Exercise aim:
Look for "once" in the material below and show each line that contains it.

Supplied information:
|---|

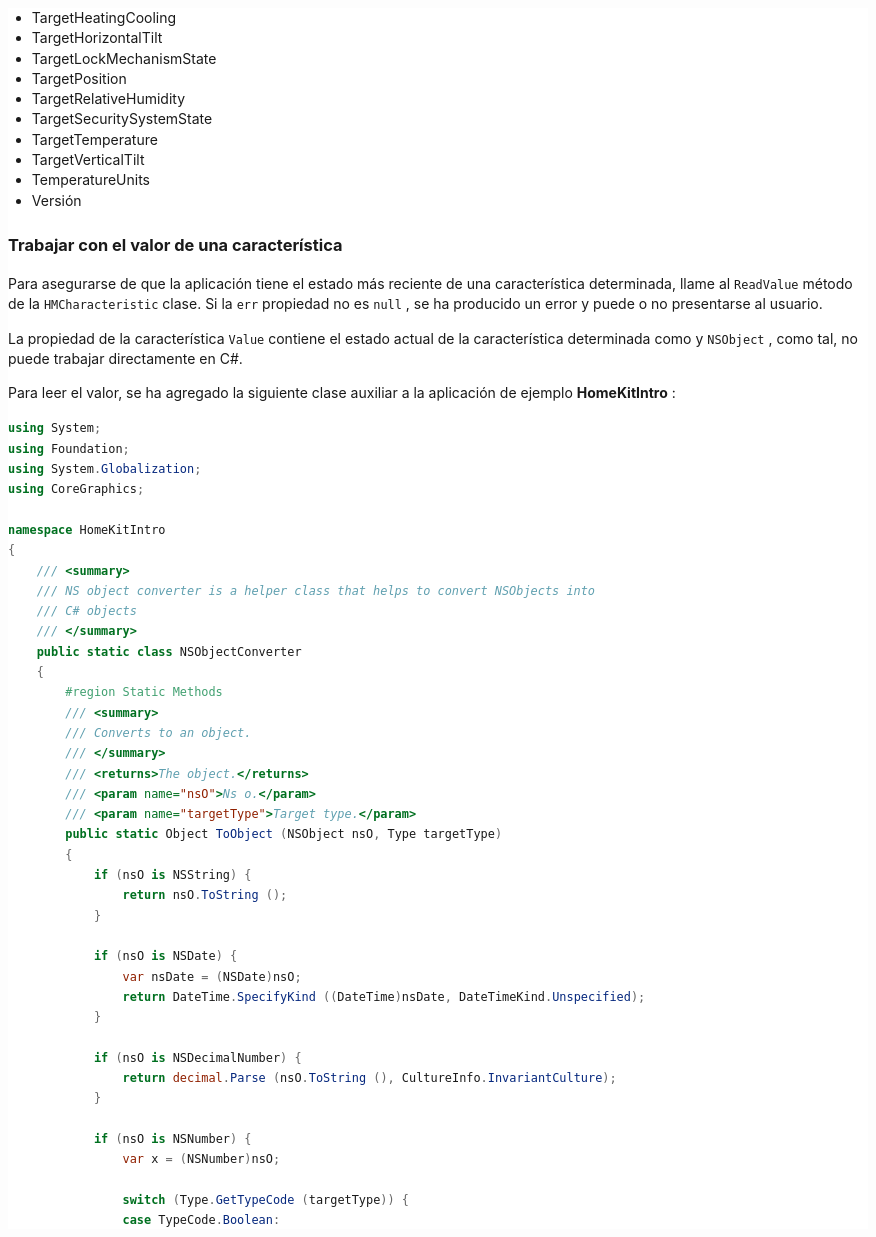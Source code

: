 - TargetHeatingCooling
- TargetHorizontalTilt
- TargetLockMechanismState
- TargetPosition
- TargetRelativeHumidity
- TargetSecuritySystemState
- TargetTemperature
- TargetVerticalTilt
- TemperatureUnits
- Versión

### <a name="working-with-a-characteristics-value"></a>Trabajar con el valor de una característica

Para asegurarse de que la aplicación tiene el estado más reciente de una característica determinada, llame al `ReadValue` método de la `HMCharacteristic` clase. Si la `err` propiedad no es `null` , se ha producido un error y puede o no presentarse al usuario.

La propiedad de la característica `Value` contiene el estado actual de la característica determinada como y `NSObject` , como tal, no puede trabajar directamente en C#.

Para leer el valor, se ha agregado la siguiente clase auxiliar a la aplicación de ejemplo **HomeKitIntro** :

```csharp
using System;
using Foundation;
using System.Globalization;
using CoreGraphics;

namespace HomeKitIntro
{
    /// <summary>
    /// NS object converter is a helper class that helps to convert NSObjects into
    /// C# objects
    /// </summary>
    public static class NSObjectConverter
    {
        #region Static Methods
        /// <summary>
        /// Converts to an object.
        /// </summary>
        /// <returns>The object.</returns>
        /// <param name="nsO">Ns o.</param>
        /// <param name="targetType">Target type.</param>
        public static Object ToObject (NSObject nsO, Type targetType)
        {
            if (nsO is NSString) {
                return nsO.ToString ();
            }

            if (nsO is NSDate) {
                var nsDate = (NSDate)nsO;
                return DateTime.SpecifyKind ((DateTime)nsDate, DateTimeKind.Unspecified);
            }

            if (nsO is NSDecimalNumber) {
                return decimal.Parse (nsO.ToString (), CultureInfo.InvariantCulture);
            }

            if (nsO is NSNumber) {
                var x = (NSNumber)nsO;

                switch (Type.GetTypeCode (targetType)) {
                case TypeCode.Boolean:
```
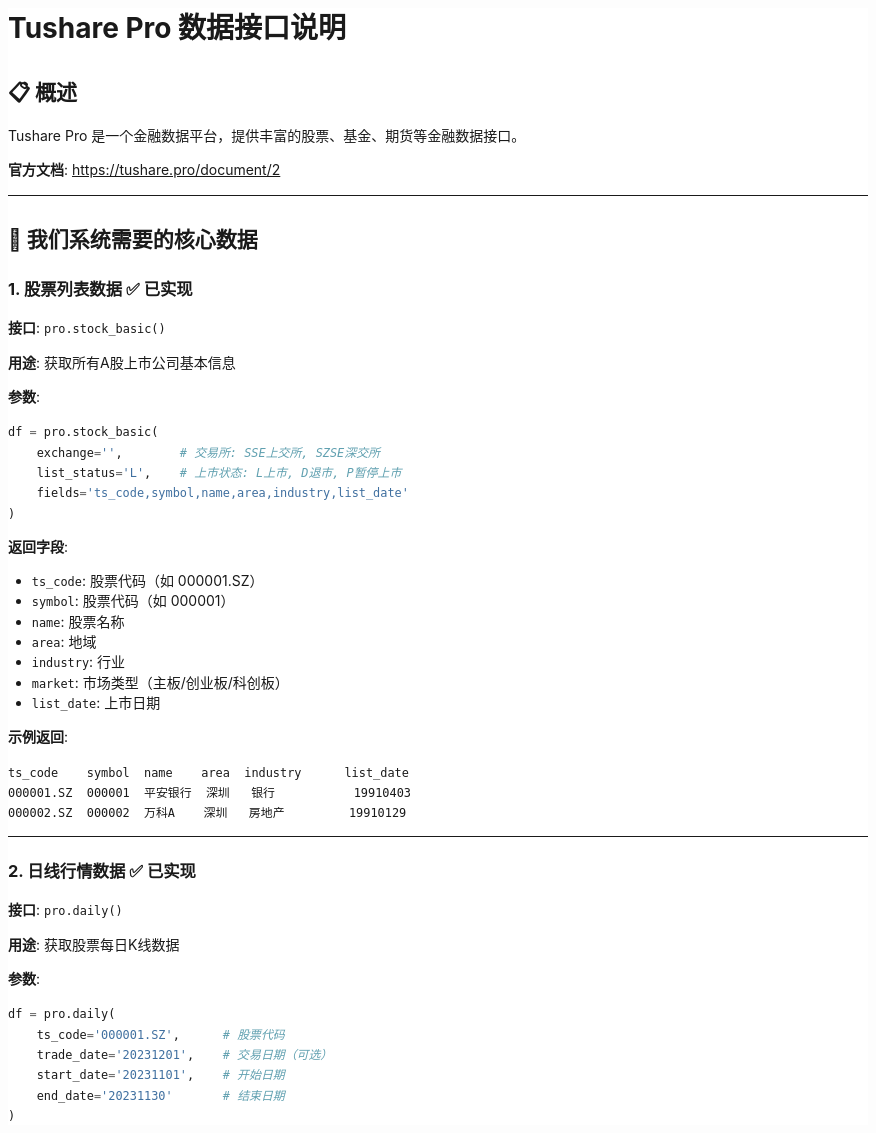 # Tushare Pro 数据接口说明

## 📋 概述

Tushare Pro 是一个金融数据平台，提供丰富的股票、基金、期货等金融数据接口。

**官方文档**: https://tushare.pro/document/2

---

## 🎯 我们系统需要的核心数据

### 1. **股票列表数据** ✅ 已实现

**接口**: `pro.stock_basic()`

**用途**: 获取所有A股上市公司基本信息

**参数**:
```python
df = pro.stock_basic(
    exchange='',        # 交易所: SSE上交所, SZSE深交所
    list_status='L',    # 上市状态: L上市, D退市, P暂停上市
    fields='ts_code,symbol,name,area,industry,list_date'
)
```

**返回字段**:
- `ts_code`: 股票代码（如 000001.SZ）
- `symbol`: 股票代码（如 000001）
- `name`: 股票名称
- `area`: 地域
- `industry`: 行业
- `market`: 市场类型（主板/创业板/科创板）
- `list_date`: 上市日期

**示例返回**:
```
ts_code    symbol  name    area  industry      list_date
000001.SZ  000001  平安银行  深圳   银行           19910403
000002.SZ  000002  万科A    深圳   房地产         19910129
```

---

### 2. **日线行情数据** ✅ 已实现

**接口**: `pro.daily()`

**用途**: 获取股票每日K线数据

**参数**:
```python
df = pro.daily(
    ts_code='000001.SZ',      # 股票代码
    trade_date='20231201',    # 交易日期（可选）
    start_date='20231101',    # 开始日期
    end_date='20231130'       # 结束日期
)
```
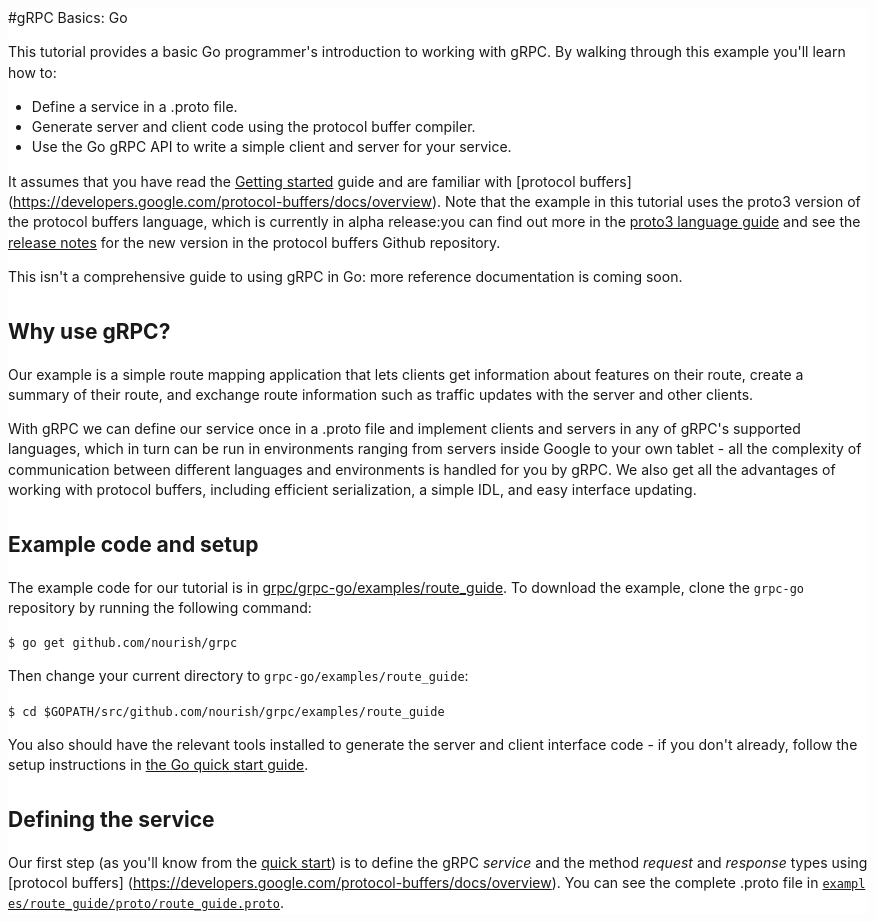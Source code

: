 #gRPC Basics: Go

This tutorial provides a basic Go programmer's introduction to working with gRPC. By walking through this example you'll learn how to:

- Define a service in a .proto file.
- Generate server and client code using the protocol buffer compiler.
- Use the Go gRPC API to write a simple client and server for your service.

It assumes that you have read the [Getting started](https://github.com/grpc/grpc/tree/master/examples) guide and are familiar with [protocol buffers] (https://developers.google.com/protocol-buffers/docs/overview). Note that the example in this tutorial uses the proto3 version of the protocol buffers language, which is currently in alpha release:you can find out more in the [proto3 language guide](https://developers.google.com/protocol-buffers/docs/proto3) and see the [release notes](https://github.com/google/protobuf/releases) for the new version in the protocol buffers Github repository.

This isn't a comprehensive guide to using gRPC in Go: more reference documentation is coming soon.

## Why use gRPC?

Our example is a simple route mapping application that lets clients get information about features on their route, create a summary of their route, and exchange route information such as traffic updates with the server and other clients.

With gRPC we can define our service once in a .proto file and implement clients and servers in any of gRPC's supported languages, which in turn can be run in environments ranging from servers inside Google to your own tablet - all the complexity of communication between different languages and environments is handled for you by gRPC. We also get all the advantages of working with protocol buffers, including efficient serialization, a simple IDL, and easy interface updating.

## Example code and setup

The example code for our tutorial is in [grpc/grpc-go/examples/route_guide](https://github.com/grpc/grpc-go/tree/master/examples/route_guide). To download the example, clone the `grpc-go` repository by running the following command:
```shell
$ go get github.com/nourish/grpc
```

Then change your current directory to `grpc-go/examples/route_guide`:
```shell
$ cd $GOPATH/src/github.com/nourish/grpc/examples/route_guide
```

You also should have the relevant tools installed to generate the server and client interface code - if you don't already, follow the setup instructions in [the Go quick start guide](examples/).


## Defining the service

Our first step (as you'll know from the [quick start](http://www.grpc.io/docs/#quick-start)) is to define the gRPC *service* and the method *request* and *response* types using [protocol buffers] (https://developers.google.com/protocol-buffers/docs/overview). You can see the complete .proto file in [`examples/route_guide/proto/route_guide.proto`](examples/route_guide/proto/route_guide.proto).
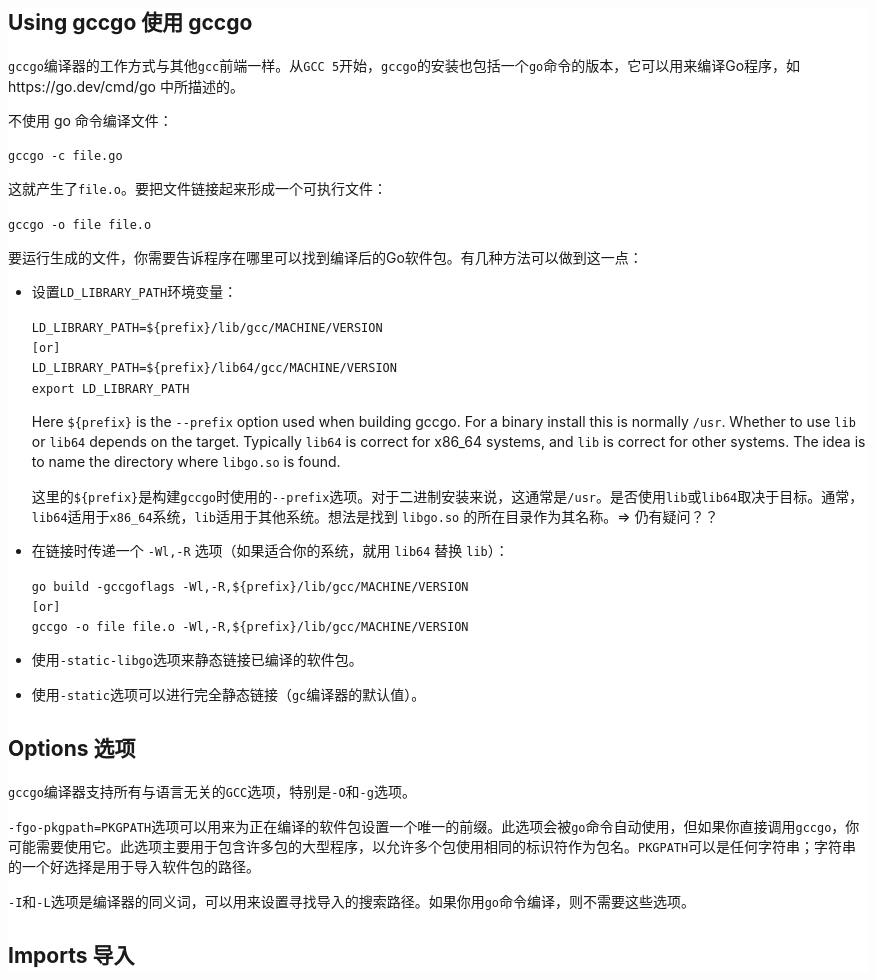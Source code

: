 ## Using gccgo 使用 gccgo

​	`gccgo`编译器的工作方式与其他`gcc`前端一样。从`GCC 5`开始，`gccgo`的安装也包括一个`go`命令的版本，它可以用来编译Go程序，如https://go.dev/cmd/go 中所描述的。

不使用 go 命令编译文件：

```
gccgo -c file.go
```

这就产生了`file.o`。要把文件链接起来形成一个可执行文件：

```
gccgo -o file file.o
```

要运行生成的文件，你需要告诉程序在哪里可以找到编译后的Go软件包。有几种方法可以做到这一点：

- 设置`LD_LIBRARY_PATH`环境变量：

  ```
  LD_LIBRARY_PATH=${prefix}/lib/gcc/MACHINE/VERSION
  [or]
  LD_LIBRARY_PATH=${prefix}/lib64/gcc/MACHINE/VERSION
  export LD_LIBRARY_PATH
  ```

  Here `${prefix}` is the `--prefix` option used when building gccgo. For a binary install this is normally `/usr`. Whether to use `lib` or `lib64` depends on the target. Typically `lib64` is correct for x86_64 systems, and `lib` is correct for other systems. The idea is to name the directory where `libgo.so` is found.

  这里的`${prefix}`是构建`gccgo`时使用的`--prefix`选项。对于二进制安装来说，这通常是`/usr`。是否使用`lib`或`lib64`取决于目标。通常，`lib64`适用于`x86_64`系统，`lib`适用于其他系统。想法是找到 `libgo.so` 的所在目录作为其名称。=> 仍有疑问？？

- 在链接时传递一个 `-Wl,-R` 选项（如果适合你的系统，就用 `lib64` 替换 `lib`）：

  ```
  go build -gccgoflags -Wl,-R,${prefix}/lib/gcc/MACHINE/VERSION
  [or]
  gccgo -o file file.o -Wl,-R,${prefix}/lib/gcc/MACHINE/VERSION
  ```

- 使用`-static-libgo`选项来静态链接已编译的软件包。

- 使用`-static`选项可以进行完全静态链接（`gc`编译器的默认值）。


## Options 选项

​	`gccgo`编译器支持所有与语言无关的`GCC`选项，特别是`-O`和`-g`选项。

​	`-fgo-pkgpath=PKGPATH`选项可以用来为正在编译的软件包设置一个唯一的前缀。此选项会被`go`命令自动使用，但如果你直接调用`gccgo`，你可能需要使用它。此选项主要用于包含许多包的大型程序，以允许多个包使用相同的标识符作为包名。`PKGPATH`可以是任何字符串；字符串的一个好选择是用于导入软件包的路径。

​	`-I`和`-L`选项是编译器的同义词，可以用来设置寻找导入的搜索路径。如果你用`go`命令编译，则不需要这些选项。

## Imports 导入
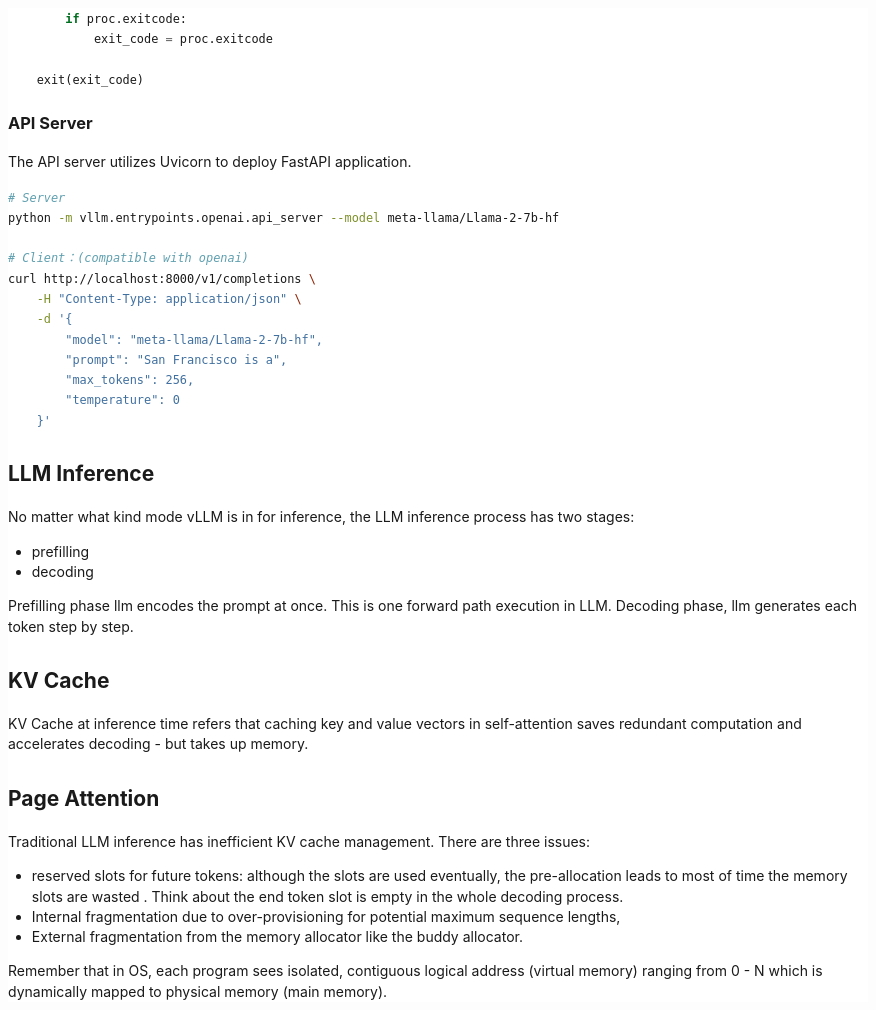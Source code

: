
```python
        if proc.exitcode:
            exit_code = proc.exitcode

    exit(exit_code)
```


### API Server
The API server utilizes Uvicorn to deploy FastAPI application. 
```bash
# Server
python -m vllm.entrypoints.openai.api_server --model meta-llama/Llama-2-7b-hf

# Client：(compatible with openai)
curl http://localhost:8000/v1/completions \
    -H "Content-Type: application/json" \
    -d '{
        "model": "meta-llama/Llama-2-7b-hf",
        "prompt": "San Francisco is a",
        "max_tokens": 256,
        "temperature": 0
    }'
```

## LLM Inference
No matter what kind mode vLLM is in for inference, the LLM inference process has two stages: 
- prefilling
- decoding

Prefilling phase llm encodes the prompt at once. This is one forward path execution in LLM. 
Decoding phase, llm generates each token step by step. 

## KV Cache

KV Cache at inference time refers that caching key and value vectors in self-attention saves redundant computation and accelerates decoding - but takes up memory.



## Page Attention

Traditional LLM inference has inefficient KV cache management. There are three issues:
 - reserved slots for future tokens: although the slots are used eventually, the pre-allocation leads to most of time the memory slots are wasted . Think about the end token slot is empty in the whole decoding process.  
 - Internal fragmentation due to over-provisioning for potential maximum sequence lengths,
 - External fragmentation from the memory allocator like the buddy allocator.


Remember that in OS, each program sees isolated, contiguous logical address (virtual memory) ranging from 0 - N which is dynamically mapped to physical memory (main memory).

|---|

Answer section:
With gRPC we can define our service once in a .proto file and implement clients and servers in any of gRPC's supported languages, which in turn can be run in environments ranging from servers inside Google to your own tablet - all the complexity of communication between different languages and environments is handled for you by gRPC. We also get all the advantages of working with protocol buffers, including efficient serialization, a simple IDL, and easy interface updating.
Prefilling phase llm encodes the prompt at once. This is one forward path execution in LLM. 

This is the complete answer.